Lettre adressée par Doda Conrad, vice-président du Paderewski Testimonial Fund à New York, à «mon cher Président» Paderewski, le 29 avril 1941
Lettre adressée par Doda Conrad, vice-président du Paderewski Testimonial Fund à New York, à «mon cher Président» Paderewski, le 29 avril 1941
Lettre adressée par Doda Conrad, vice-président du Paderewski Testimonial Fund à New York, à «mon cher Président» Paderewski, le 29 avril 1941
Lettre adressée par Doda Conrad, vice-président du Paderewski Testimonial Fund à New York, à «mon cher Président» Paderewski, le 29 avril 1941
Lettre adressée par Doda Conrad, vice-président du Paderewski Testimonial Fund à New York, à «mon cher Président» Paderewski, le 29 avril 1941
N° d'inventaire:
PADEREWSKI-TESTIMONIAL-FUND-1941
Type:
original
Date:
29 avril 1941
Source:
coll. Musée Paderewski, Morges

Arrivé de France à New York le 5 novembre 1940, Paderewski vit ses derniers mois de vie en exil aux Etats-Unis. Le pays célèbre en grande pompe cette année-là le 50e anniversaire de ses débuts américains, avec à la clé de nombreux événements (comme ce concert choral donné le 4 avril 1941 à Carnegie Hall sous la direction de Nadia Boulanger) et la création d'un Paderewski Testimonial Fund (qui sera actif jusqu'en 1959). Doda Conrad, le vice-président de cette Fondation qui signe ces lignes, ne peut imaginer que son «cher Président» décédera deux mois plus tard jour pour jour des suites d'un refroidissement. Polonais naturalisé américain réputé pour sa voix de basse, Doda Conrad (1905-1997) s'est formé à Paris – à l'Ecole Normale et auprès de Nadia Boulanger – où il a fréquenté le Groupe des Six mais aussi Picasso (qui lui conseille de se mettre à la peinture), Stravinski et Saint-John Perse. Après ses adieux à la scène en 1965, il se consacre à la promotion musicale en fondant notamment la Saison musicale de Royaumont.
[idem B-LETTRE-B2-A-NORTON-GALLERY-1941-04-17]

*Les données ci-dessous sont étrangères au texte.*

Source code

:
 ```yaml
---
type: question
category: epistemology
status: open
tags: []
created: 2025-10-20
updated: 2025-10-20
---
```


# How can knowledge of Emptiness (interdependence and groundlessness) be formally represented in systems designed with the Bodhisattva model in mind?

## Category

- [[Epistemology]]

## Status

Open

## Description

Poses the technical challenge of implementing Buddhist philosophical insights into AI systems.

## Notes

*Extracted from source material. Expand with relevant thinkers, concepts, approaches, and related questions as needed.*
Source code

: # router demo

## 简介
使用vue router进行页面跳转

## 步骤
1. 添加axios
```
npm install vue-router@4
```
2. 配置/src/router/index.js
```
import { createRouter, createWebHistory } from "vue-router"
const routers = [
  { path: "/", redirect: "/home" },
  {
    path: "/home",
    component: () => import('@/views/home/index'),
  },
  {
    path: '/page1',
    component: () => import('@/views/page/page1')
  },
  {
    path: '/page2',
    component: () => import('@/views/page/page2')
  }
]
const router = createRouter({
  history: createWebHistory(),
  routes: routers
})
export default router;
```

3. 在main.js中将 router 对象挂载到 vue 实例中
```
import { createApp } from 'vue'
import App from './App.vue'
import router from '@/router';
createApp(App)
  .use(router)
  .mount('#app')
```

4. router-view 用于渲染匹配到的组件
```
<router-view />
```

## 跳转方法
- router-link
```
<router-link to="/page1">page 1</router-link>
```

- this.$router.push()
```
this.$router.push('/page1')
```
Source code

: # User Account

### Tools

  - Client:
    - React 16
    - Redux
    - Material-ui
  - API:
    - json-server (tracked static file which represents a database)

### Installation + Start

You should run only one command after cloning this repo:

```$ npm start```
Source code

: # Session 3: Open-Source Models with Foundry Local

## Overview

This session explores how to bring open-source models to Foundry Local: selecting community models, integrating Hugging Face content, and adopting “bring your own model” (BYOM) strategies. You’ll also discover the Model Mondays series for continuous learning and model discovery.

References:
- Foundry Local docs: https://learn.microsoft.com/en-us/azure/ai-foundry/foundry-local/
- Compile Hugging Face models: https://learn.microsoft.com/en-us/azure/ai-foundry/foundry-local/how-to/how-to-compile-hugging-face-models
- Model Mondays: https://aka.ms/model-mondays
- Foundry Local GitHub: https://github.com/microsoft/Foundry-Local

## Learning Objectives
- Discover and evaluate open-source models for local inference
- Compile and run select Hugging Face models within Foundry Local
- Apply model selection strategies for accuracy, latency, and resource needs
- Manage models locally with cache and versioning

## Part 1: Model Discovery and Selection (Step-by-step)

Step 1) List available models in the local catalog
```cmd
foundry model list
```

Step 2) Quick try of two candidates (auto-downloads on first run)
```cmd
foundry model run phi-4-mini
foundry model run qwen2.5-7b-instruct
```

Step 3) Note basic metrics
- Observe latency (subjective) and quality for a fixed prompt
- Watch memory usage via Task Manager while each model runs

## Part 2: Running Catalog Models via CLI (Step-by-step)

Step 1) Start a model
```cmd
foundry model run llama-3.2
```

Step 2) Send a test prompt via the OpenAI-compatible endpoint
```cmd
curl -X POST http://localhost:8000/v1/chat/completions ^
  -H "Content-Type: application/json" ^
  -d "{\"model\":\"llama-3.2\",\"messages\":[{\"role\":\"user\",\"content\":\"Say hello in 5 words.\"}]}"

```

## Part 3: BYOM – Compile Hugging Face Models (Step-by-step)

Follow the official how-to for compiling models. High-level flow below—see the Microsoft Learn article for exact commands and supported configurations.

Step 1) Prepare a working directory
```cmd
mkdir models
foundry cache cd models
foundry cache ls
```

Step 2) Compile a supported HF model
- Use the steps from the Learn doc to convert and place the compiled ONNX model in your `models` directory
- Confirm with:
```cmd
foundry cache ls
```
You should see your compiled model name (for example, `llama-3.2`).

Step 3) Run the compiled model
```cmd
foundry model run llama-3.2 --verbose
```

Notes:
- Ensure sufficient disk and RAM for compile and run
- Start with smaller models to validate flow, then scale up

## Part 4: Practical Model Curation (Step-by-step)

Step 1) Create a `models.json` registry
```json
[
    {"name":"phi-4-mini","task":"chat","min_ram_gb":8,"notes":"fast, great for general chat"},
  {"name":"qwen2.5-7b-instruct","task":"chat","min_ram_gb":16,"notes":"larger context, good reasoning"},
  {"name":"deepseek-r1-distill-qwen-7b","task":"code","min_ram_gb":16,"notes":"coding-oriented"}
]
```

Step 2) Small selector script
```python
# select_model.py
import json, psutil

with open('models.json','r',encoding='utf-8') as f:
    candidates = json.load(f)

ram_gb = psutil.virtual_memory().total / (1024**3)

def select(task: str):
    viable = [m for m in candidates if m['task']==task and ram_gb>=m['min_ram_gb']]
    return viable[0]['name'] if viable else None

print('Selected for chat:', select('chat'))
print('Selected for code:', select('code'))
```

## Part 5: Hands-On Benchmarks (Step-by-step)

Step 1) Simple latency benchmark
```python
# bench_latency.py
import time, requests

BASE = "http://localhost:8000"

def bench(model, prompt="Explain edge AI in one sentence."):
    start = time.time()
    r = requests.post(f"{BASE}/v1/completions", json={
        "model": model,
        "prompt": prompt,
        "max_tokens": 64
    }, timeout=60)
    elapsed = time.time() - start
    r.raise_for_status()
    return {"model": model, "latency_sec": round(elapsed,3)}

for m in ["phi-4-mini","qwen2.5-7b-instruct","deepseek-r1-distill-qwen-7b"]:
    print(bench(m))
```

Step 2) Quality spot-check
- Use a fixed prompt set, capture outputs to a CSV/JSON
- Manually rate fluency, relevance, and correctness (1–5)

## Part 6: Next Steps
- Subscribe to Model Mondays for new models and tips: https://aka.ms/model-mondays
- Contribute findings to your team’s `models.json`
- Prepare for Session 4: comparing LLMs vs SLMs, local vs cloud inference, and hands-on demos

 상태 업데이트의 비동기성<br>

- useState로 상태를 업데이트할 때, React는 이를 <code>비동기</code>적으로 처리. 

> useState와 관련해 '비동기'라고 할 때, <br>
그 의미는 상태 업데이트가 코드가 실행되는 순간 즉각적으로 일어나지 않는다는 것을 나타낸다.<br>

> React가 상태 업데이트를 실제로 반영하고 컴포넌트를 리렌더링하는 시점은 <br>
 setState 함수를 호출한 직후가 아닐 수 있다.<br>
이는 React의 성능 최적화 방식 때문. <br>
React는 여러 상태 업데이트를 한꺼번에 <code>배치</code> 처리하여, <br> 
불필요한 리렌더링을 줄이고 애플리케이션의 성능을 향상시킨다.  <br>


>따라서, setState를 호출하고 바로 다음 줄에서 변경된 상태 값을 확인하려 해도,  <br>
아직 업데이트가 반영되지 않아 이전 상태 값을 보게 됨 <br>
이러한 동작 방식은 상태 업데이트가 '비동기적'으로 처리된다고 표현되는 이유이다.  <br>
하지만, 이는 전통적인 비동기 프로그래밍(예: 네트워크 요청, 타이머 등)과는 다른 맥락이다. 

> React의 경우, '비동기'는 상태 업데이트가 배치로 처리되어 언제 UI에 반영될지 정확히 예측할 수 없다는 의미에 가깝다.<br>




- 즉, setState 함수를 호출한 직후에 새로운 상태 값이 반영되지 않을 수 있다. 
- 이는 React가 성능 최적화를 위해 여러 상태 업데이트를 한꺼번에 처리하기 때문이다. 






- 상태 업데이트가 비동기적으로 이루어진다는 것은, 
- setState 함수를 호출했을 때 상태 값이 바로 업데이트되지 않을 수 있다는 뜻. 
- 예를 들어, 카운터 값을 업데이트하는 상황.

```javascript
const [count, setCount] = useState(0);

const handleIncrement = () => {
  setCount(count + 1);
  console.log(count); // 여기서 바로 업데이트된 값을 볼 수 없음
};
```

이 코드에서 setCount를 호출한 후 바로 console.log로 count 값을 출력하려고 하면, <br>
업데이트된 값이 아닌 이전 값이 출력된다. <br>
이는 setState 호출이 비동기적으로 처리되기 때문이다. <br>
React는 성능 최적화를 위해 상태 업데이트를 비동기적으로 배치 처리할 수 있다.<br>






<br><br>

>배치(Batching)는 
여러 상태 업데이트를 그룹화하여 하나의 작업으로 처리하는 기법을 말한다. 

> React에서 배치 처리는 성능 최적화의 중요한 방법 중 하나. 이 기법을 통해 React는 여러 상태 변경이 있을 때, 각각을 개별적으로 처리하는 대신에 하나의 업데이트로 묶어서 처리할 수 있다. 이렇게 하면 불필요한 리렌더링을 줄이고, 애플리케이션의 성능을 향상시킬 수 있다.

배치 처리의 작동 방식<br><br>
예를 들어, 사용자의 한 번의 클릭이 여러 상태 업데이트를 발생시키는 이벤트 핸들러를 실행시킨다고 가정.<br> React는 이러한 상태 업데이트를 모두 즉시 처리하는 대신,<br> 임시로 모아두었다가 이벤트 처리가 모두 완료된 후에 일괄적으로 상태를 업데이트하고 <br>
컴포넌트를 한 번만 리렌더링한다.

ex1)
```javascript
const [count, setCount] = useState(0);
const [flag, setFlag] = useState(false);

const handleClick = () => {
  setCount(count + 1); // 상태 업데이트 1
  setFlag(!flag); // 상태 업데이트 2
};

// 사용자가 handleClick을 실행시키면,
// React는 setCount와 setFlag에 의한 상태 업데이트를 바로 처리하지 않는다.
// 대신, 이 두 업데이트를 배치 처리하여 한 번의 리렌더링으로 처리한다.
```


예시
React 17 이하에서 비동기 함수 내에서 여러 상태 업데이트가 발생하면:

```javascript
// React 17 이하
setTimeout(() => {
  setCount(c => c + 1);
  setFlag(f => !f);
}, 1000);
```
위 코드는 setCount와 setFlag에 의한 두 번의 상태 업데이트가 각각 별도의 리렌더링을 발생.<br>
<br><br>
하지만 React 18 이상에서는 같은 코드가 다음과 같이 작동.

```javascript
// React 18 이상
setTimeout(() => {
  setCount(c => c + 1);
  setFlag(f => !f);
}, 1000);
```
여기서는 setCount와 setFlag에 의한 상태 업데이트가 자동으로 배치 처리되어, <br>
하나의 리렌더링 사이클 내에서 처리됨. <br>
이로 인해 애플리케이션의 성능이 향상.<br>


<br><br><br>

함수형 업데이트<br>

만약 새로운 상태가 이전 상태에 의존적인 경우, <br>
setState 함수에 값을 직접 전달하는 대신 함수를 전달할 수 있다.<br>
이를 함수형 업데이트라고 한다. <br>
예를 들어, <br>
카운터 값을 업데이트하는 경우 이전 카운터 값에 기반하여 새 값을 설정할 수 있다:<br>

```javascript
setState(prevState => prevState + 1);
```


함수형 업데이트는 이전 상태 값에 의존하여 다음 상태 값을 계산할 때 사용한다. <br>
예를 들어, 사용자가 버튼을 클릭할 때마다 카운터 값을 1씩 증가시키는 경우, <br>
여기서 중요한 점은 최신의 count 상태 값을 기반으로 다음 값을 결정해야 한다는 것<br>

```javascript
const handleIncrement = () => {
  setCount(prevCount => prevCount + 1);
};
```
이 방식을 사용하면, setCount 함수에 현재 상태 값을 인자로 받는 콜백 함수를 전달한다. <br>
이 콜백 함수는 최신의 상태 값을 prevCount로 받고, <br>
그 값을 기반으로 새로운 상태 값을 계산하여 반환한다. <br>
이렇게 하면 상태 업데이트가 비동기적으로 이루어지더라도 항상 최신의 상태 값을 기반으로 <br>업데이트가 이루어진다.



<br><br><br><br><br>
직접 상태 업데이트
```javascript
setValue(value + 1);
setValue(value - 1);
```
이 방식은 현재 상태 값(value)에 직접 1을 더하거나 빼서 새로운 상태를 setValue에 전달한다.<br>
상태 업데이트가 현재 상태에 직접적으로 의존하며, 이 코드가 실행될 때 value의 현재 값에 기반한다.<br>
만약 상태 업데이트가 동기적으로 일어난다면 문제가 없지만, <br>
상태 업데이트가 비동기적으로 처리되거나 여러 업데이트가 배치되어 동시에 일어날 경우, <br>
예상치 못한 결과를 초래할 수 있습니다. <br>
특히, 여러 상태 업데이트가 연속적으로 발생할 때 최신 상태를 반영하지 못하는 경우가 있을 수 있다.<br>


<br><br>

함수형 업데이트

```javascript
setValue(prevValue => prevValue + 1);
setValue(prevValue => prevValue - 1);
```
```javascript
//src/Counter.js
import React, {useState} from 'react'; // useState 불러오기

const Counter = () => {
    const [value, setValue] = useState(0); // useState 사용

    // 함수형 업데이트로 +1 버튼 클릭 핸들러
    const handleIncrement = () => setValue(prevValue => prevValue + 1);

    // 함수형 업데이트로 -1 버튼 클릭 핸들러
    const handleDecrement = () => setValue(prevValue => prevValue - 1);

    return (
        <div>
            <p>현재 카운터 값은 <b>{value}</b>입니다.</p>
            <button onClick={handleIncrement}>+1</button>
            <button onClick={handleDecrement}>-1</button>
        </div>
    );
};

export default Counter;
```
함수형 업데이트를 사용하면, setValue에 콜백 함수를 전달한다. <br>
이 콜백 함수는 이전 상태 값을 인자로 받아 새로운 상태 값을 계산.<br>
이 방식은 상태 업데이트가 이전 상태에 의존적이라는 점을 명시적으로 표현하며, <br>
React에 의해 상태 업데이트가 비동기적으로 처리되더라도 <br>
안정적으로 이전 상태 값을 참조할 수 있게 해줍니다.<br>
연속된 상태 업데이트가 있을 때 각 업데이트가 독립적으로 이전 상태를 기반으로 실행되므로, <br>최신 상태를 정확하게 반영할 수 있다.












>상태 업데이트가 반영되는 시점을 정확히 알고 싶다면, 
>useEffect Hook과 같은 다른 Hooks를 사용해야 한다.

«Mon cher Président, malgré les scrupules que je puis avoir de vous importuner, veuillez me permettre de vous soumettre malgré tout le document suivant qui me semble constituer, dans la sécheresse même de l'éloquence des chiffres, un des témoignages particulièrement émouvants de gratitude et d'admiration qui vous aient été offerts dans ce pays au cours de ces derniers mois.

»En fait, ce document est significatif non seulement en ce qu'il est un hommage à la Pologne à travers le symbole de votre nom, mais aussi, tout simplement, parce qu'il est un geste infiniment encourageant du point de vue de la Musique, de son avenir et du sentiment d'Idéal sans lequel la pérennité de tout effort artistique est compromise.

»Ceci est le compte qui vient de m'être remis concernant les frais supportés par les 104 choristes, élèves de la Normal State School de Potsdam (NY), qui ont fait le voyage de New York pour venir prêter leur concours au concert qui a été donné en votre honneur le 4 avril à Carnegie Hall, sous la direction fervente de Mademoiselle Nadia Boulanger.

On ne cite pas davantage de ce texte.